It's sold as "Eurobox" at Reichelt [[2]] or "Euro-Gehäuse" at Voelkner [[3]] with a size of 95 x 135 x 45 mm³ for around 3 EUR here.

Of course you may mount the PCB in any other case, even together with your ESP device.

 Always use an isolating case!
 If you use another case; do not use metal screws through the case. Use plastic screws and spacers instead.
 Remember the power module, SSR's and the voltage regulator get hot! Use a vented case.


Shardan Powerbox-CaseMount.jpg

Populating the PCB


First solder all SMD parts.

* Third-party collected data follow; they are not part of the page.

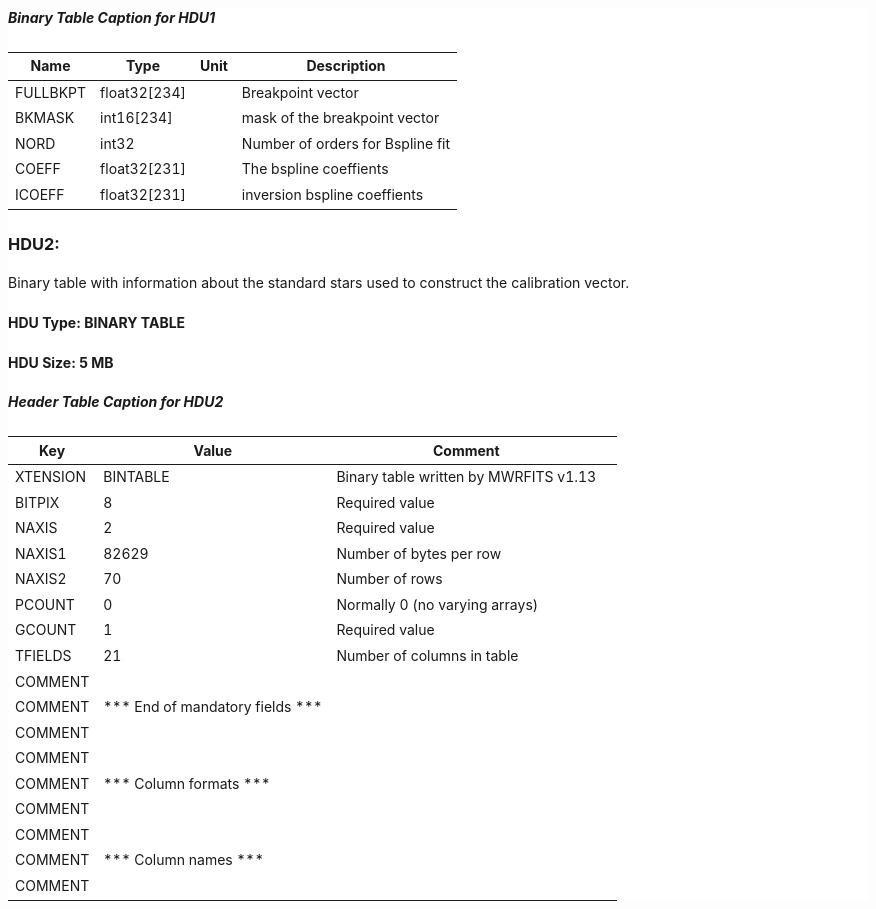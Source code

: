 ##### Binary Table Caption for HDU1
Name | Type | Unit | Description |
| --- | --- | --- | --- |
 | FULLBKPT | float32[234] |  | Breakpoint vector |
 | BKMASK | int16[234] |  | mask of the breakpoint vector |
 | NORD | int32 |  | Number of orders for Bspline fit |
 | COEFF | float32[231] |  | The bspline coeffients |
 | ICOEFF | float32[231] |  | inversion bspline coeffients |



### HDU2: 
Binary table with information about the standard stars used to construct the calibration vector.

#### HDU Type: BINARY TABLE
#### HDU Size:  5 MB

##### Header Table Caption for HDU2
Key | Value | Comment | |
| --- | --- | --- | --- |
| XTENSION | BINTABLE | Binary table written by MWRFITS v1.13 |
| BITPIX | 8 | Required value |
| NAXIS | 2 | Required value |
| NAXIS1 | 82629 | Number of bytes per row |
| NAXIS2 | 70 | Number of rows |
| PCOUNT | 0 | Normally 0 (no varying arrays) |
| GCOUNT | 1 | Required value |
| TFIELDS | 21 | Number of columns in table |
| COMMENT |  |  |
| COMMENT |  *** End of mandatory fields *** |  |
| COMMENT |  |  |
| COMMENT |  |  |
| COMMENT |  *** Column formats *** |  |
| COMMENT |  |  |
| COMMENT |  |  |
| COMMENT |  *** Column names *** |  |
| COMMENT |  |  |
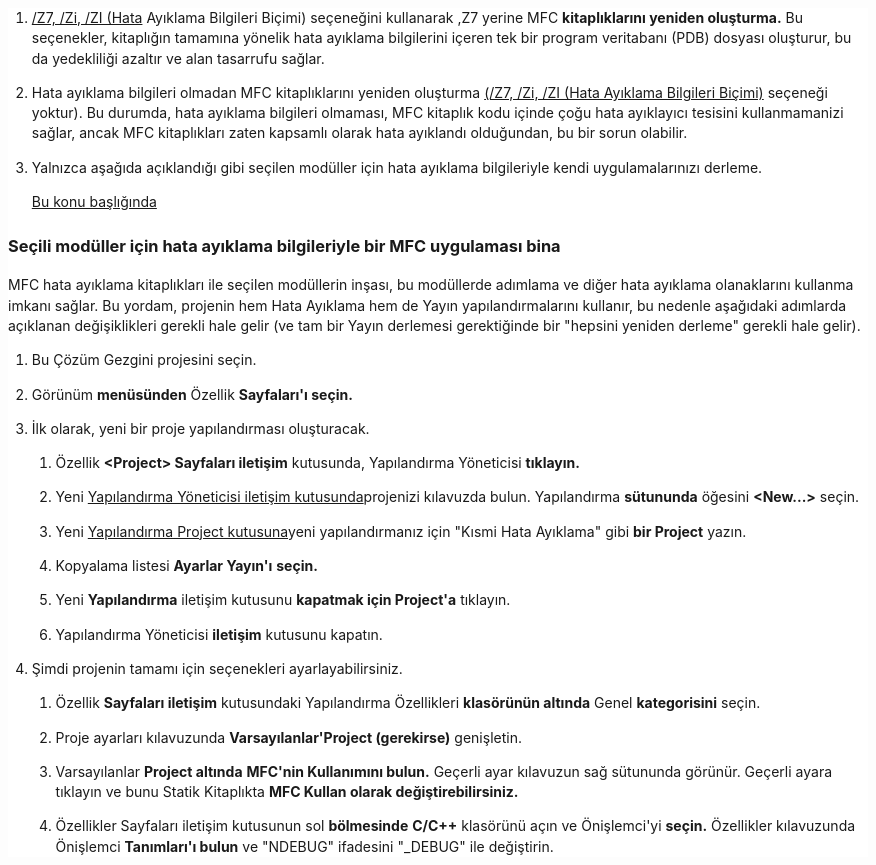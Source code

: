 1. [/Z7, /Zi, /ZI (Hata](/cpp/build/reference/z7-zi-zi-debug-information-format) Ayıklama Bilgileri Biçimi) seçeneğini kullanarak ,Z7 yerine MFC **kitaplıklarını yeniden oluşturma.** Bu seçenekler, kitaplığın tamamına yönelik hata ayıklama bilgilerini içeren tek bir program veritabanı (PDB) dosyası oluşturur, bu da yedekliliği azaltır ve alan tasarrufu sağlar.

2. Hata ayıklama bilgileri olmadan MFC kitaplıklarını yeniden oluşturma [(/Z7, /Zi, /ZI (Hata Ayıklama Bilgileri Biçimi)](/cpp/build/reference/z7-zi-zi-debug-information-format) seçeneği yoktur). Bu durumda, hata ayıklama bilgileri olmaması, MFC kitaplık kodu içinde çoğu hata ayıklayıcı tesisini kullanmamanizi sağlar, ancak MFC kitaplıkları zaten kapsamlı olarak hata ayıklandı olduğundan, bu bir sorun olabilir.

3. Yalnızca aşağıda açıklandığı gibi seçilen modüller için hata ayıklama bilgileriyle kendi uygulamalarınızı derleme.

    [Bu konu başlığında](#BKMK_In_this_topic)

### <a name="building-an-mfc-app-with-debug-information-for-selected-modules"></a><a name="BKMK_Building_an_MFC_app_with_debug_information_for_selected_modules"></a> Seçili modüller için hata ayıklama bilgileriyle bir MFC uygulaması bina
MFC hata ayıklama kitaplıkları ile seçilen modüllerin inşası, bu modüllerde adımlama ve diğer hata ayıklama olanaklarını kullanma imkanı sağlar. Bu yordam, projenin hem Hata Ayıklama hem de Yayın yapılandırmalarını kullanır, bu nedenle aşağıdaki adımlarda açıklanan değişiklikleri gerekli hale gelir (ve tam bir Yayın derlemesi gerektiğinde bir "hepsini yeniden derleme" gerekli hale gelir).

1. Bu Çözüm Gezgini projesini seçin.

2. Görünüm **menüsünden** Özellik **Sayfaları'ı seçin.**

3. İlk olarak, yeni bir proje yapılandırması oluşturacak.

   1. Özellik **\<Project> Sayfaları iletişim** kutusunda, Yapılandırma Yöneticisi **tıklayın.**

   2. Yeni [Yapılandırma Yöneticisi iletişim kutusunda](/previous-versions/visualstudio/visual-studio-2010/t1hy4dhz(v=vs.100))projenizi kılavuzda bulun. Yapılandırma **sütununda** öğesini **\<New...>** seçin.

   3. Yeni [Yapılandırma Project kutusuna](/previous-versions/visualstudio/visual-studio-2010/0eh8w4cf(v=vs.100))yeni yapılandırmanız için "Kısmi Hata Ayıklama" gibi **bir Project** yazın.

   4. Kopyalama listesi **Ayarlar Yayın'ı** **seçin.**

   5. Yeni **Yapılandırma** iletişim kutusunu **kapatmak için Project'a** tıklayın.

   6. Yapılandırma Yöneticisi **iletişim** kutusunu kapatın.

4. Şimdi projenin tamamı için seçenekleri ayarlayabilirsiniz.

   1. Özellik **Sayfaları iletişim** kutusundaki Yapılandırma Özellikleri **klasörünün altında** Genel **kategorisini** seçin.

   2. Proje ayarları kılavuzunda **Varsayılanlar'Project (gerekirse)** genişletin.

   3. Varsayılanlar **Project altında** **MFC'nin Kullanımını bulun.** Geçerli ayar kılavuzun sağ sütununda görünür. Geçerli ayara tıklayın ve bunu Statik Kitaplıkta **MFC Kullan olarak değiştirebilirsiniz.**

   4. Özellikler Sayfaları iletişim kutusunun sol **bölmesinde** **C/C++** klasörünü açın ve Önişlemci'yi **seçin.** Özellikler kılavuzunda Önişlemci **Tanımları'ı bulun** ve "NDEBUG" ifadesini "_DEBUG" ile değiştirin.
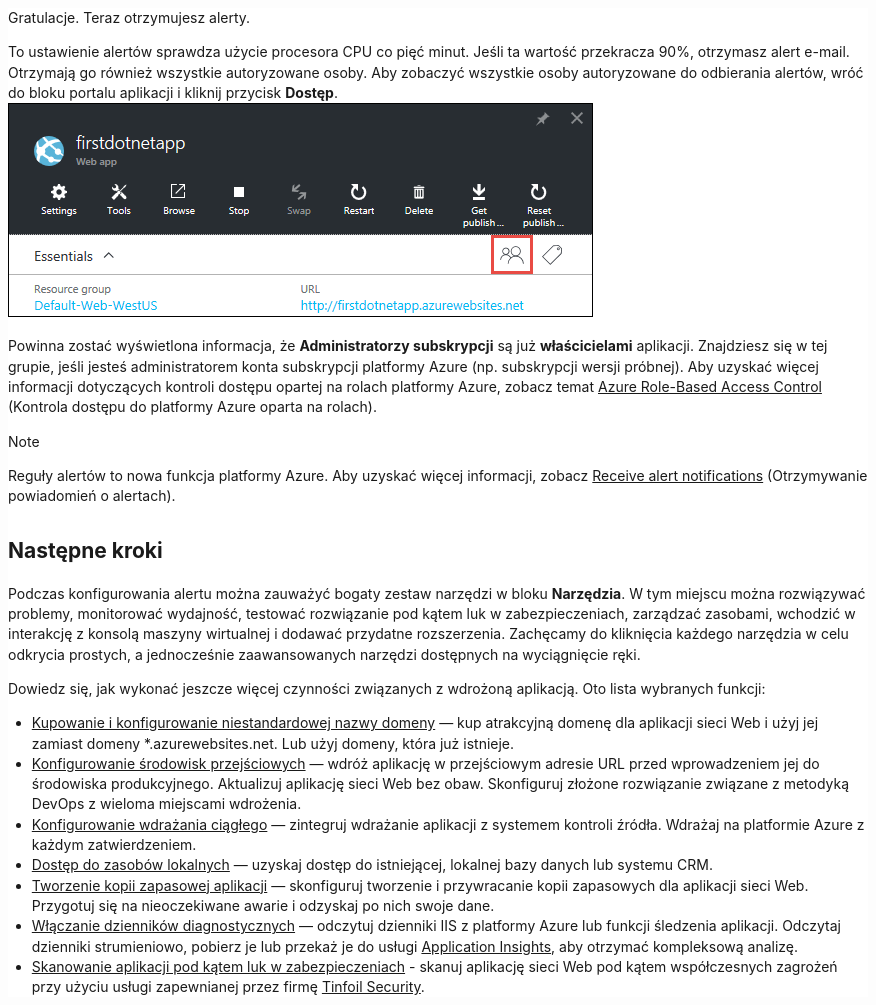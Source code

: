 Gratulacje. Teraz otrzymujesz alerty.

To ustawienie alertów sprawdza użycie procesora CPU co pięć minut. Jeśli ta wartość przekracza 90%, otrzymasz alert e-mail. Otrzymają go również wszystkie autoryzowane osoby. Aby zobaczyć wszystkie osoby autoryzowane do odbierania alertów, wróć do bloku portalu aplikacji i kliknij przycisk **Dostęp**.  
![Zobacz, kto otrzymuje alerty](./media/app-service-web-get-started/alert-rbac.png)

Powinna zostać wyświetlona informacja, że **Administratorzy subskrypcji** są już **właścicielami** aplikacji. Znajdziesz się w tej grupie, jeśli jesteś administratorem konta subskrypcji platformy Azure (np. subskrypcji wersji próbnej). Aby uzyskać więcej informacji dotyczących kontroli dostępu opartej na rolach platformy Azure, zobacz temat [Azure Role-Based Access Control](../active-directory/role-based-access-control-configure.md) (Kontrola dostępu do platformy Azure oparta na rolach).

> [!NOTE]
> Reguły alertów to nowa funkcja platformy Azure. Aby uzyskać więcej informacji, zobacz [Receive alert notifications](../monitoring-and-diagnostics/insights-receive-alert-notifications.md) (Otrzymywanie powiadomień o alertach).
> 
> 

## <a name="next-steps"></a>Następne kroki
Podczas konfigurowania alertu można zauważyć bogaty zestaw narzędzi w bloku **Narzędzia**. W tym miejscu można rozwiązywać problemy, monitorować wydajność, testować rozwiązanie pod kątem luk w zabezpieczeniach, zarządzać zasobami, wchodzić w interakcję z konsolą maszyny wirtualnej i dodawać przydatne rozszerzenia. Zachęcamy do kliknięcia każdego narzędzia w celu odkrycia prostych, a jednocześnie zaawansowanych narzędzi dostępnych na wyciągnięcie ręki.

Dowiedz się, jak wykonać jeszcze więcej czynności związanych z wdrożoną aplikacją. Oto lista wybranych funkcji:

* [Kupowanie i konfigurowanie niestandardowej nazwy domeny](custom-dns-web-site-buydomains-web-app.md) — kup atrakcyjną domenę dla aplikacji sieci Web i użyj jej zamiast domeny *.azurewebsites.net. Lub użyj domeny, która już istnieje.
* [Konfigurowanie środowisk przejściowych](web-sites-staged-publishing.md) — wdróż aplikację w przejściowym adresie URL przed wprowadzeniem jej do środowiska produkcyjnego. Aktualizuj aplikację sieci Web bez obaw. Skonfiguruj złożone rozwiązanie związane z metodyką DevOps z wieloma miejscami wdrożenia.
* [Konfigurowanie wdrażania ciągłego](app-service-continuous-deployment.md) — zintegruj wdrażanie aplikacji z systemem kontroli źródła. Wdrażaj na platformie Azure z każdym zatwierdzeniem.
* [Dostęp do zasobów lokalnych](web-sites-hybrid-connection-get-started.md) — uzyskaj dostęp do istniejącej, lokalnej bazy danych lub systemu CRM.
* [Tworzenie kopii zapasowej aplikacji](web-sites-backup.md) — skonfiguruj tworzenie i przywracanie kopii zapasowych dla aplikacji sieci Web. Przygotuj się na nieoczekiwane awarie i odzyskaj po nich swoje dane.
* [Włączanie dzienników diagnostycznych](web-sites-enable-diagnostic-log.md) — odczytuj dzienniki IIS z platformy Azure lub funkcji śledzenia aplikacji. Odczytaj dzienniki strumieniowo, pobierz je lub przekaż je do usługi [Application Insights](../application-insights/app-insights-overview.md), aby otrzymać kompleksową analizę.
* [Skanowanie aplikacji pod kątem luk w zabezpieczeniach](https://azure.microsoft.com/blog/web-vulnerability-scanning-for-azure-app-service-powered-by-tinfoil-security/) -
  skanuj aplikację sieci Web pod kątem współczesnych zagrożeń przy użyciu usługi zapewnianej przez firmę [Tinfoil Security](https://www.tinfoilsecurity.com/).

Place all resistors, then capacitors and at last the transistors and diodes if using mechanical relays.

If you solder free hand, first put some solder on one pad of the SMD part.
Then place the part holding it with tweezers and heat up the solder again.
As soon as the part is aligned nicely solder the other pad(s).

A hint for those who solder SMD parts more often:
On the market there is now and then a special glue called “Fuji Red Glue”. Fill some of this glue in a
syringe with a 0,25mm needle. This glue does not harden at room temperature so you can align parts easily.
Put a very, really VERY little drop of glue between the soldering pads of the SMD resistors and
capacitors on one side. Place all parts, then put the PCB into an oven for two minutes at about 130..140°C.
Watch out to not shift any part when carrying the PCB into the oven.

This done you should repeat the procedure with the other side for double sided PCB's.
The parts are fixed now so soldering them gets really much easier.

After the SMD parts you may solder all other parts.
Check all soldering points!

 A weak solder point on a mains voltage circuit may set the device on fire!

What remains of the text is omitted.